Stored data:
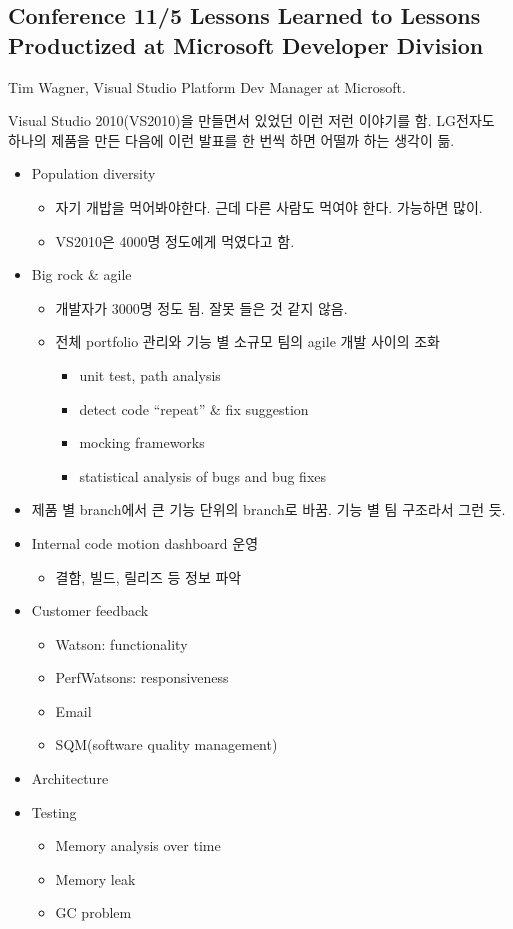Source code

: \documentclass[a4paper]{article}
\begin{document}
\subsection{Conference 11/5 Lessons Learned to Lessons Productized at
  Microsoft Developer Division}
 
Tim Wagner, Visual Studio Platform Dev Manager at Microsoft.
 
Visual Studio 2010(VS2010)을 만들면서 있었던 이런 저런 이야기를
함. LG전자도 하나의 제품을 만든 다음에 이런 발표를 한 번씩 하면 어떨까
하는 생각이 듦.
 
\begin{itemize}
\item Population diversity
    \begin{itemize}
    \item 자기 개밥을 먹어봐야한다. 근데 다른 사람도 먹여야 한다. 가능하면 많이.
    \item VS2010은 4000명 정도에게 먹였다고 함.
    \end{itemize}
\item Big rock \& agile
    \begin{itemize}
    \item 개발자가 3000명 정도 됨. 잘못 들은 것 같지 않음.
    \item 전체 portfolio 관리와 기능 별 소규모 팀의 agile 개발 사이의 조화
        \begin{itemize}
        \item unit test, path analysis
        \item detect code ``repeat'' \& fix suggestion
        \item mocking frameworks
        \item statistical analysis of bugs and bug fixes
        \end{itemize}
    \end{itemize}
\item 제품 별 branch에서 큰 기능 단위의 branch로 바꿈.  기능 별 팀 구조라서 그런 듯.
\item Internal code motion dashboard 운영
    \begin{itemize}
    \item 결함, 빌드, 릴리즈 등 정보 파악
    \end{itemize}
\item Customer feedback
    \begin{itemize}
    \item Watson: functionality
    \item PerfWatsons: responsiveness
    \item Email
    \item SQM(software quality management)
    \end{itemize}
\item Architecture
\item Testing
    \begin{itemize}
    \item Memory analysis over time
    \item Memory leak
    \item GC problem
    \end{itemize}
\end{itemize}
 
\end{document}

◆ EXERCISE PROMPT ◆
Please return a copy of each line in the entries that has the string "agile".

◆ TASK SOLUTION ◆
\item Big rock \& agile
    \item 전체 portfolio 관리와 기능 별 소규모 팀의 agile 개발 사이의 조화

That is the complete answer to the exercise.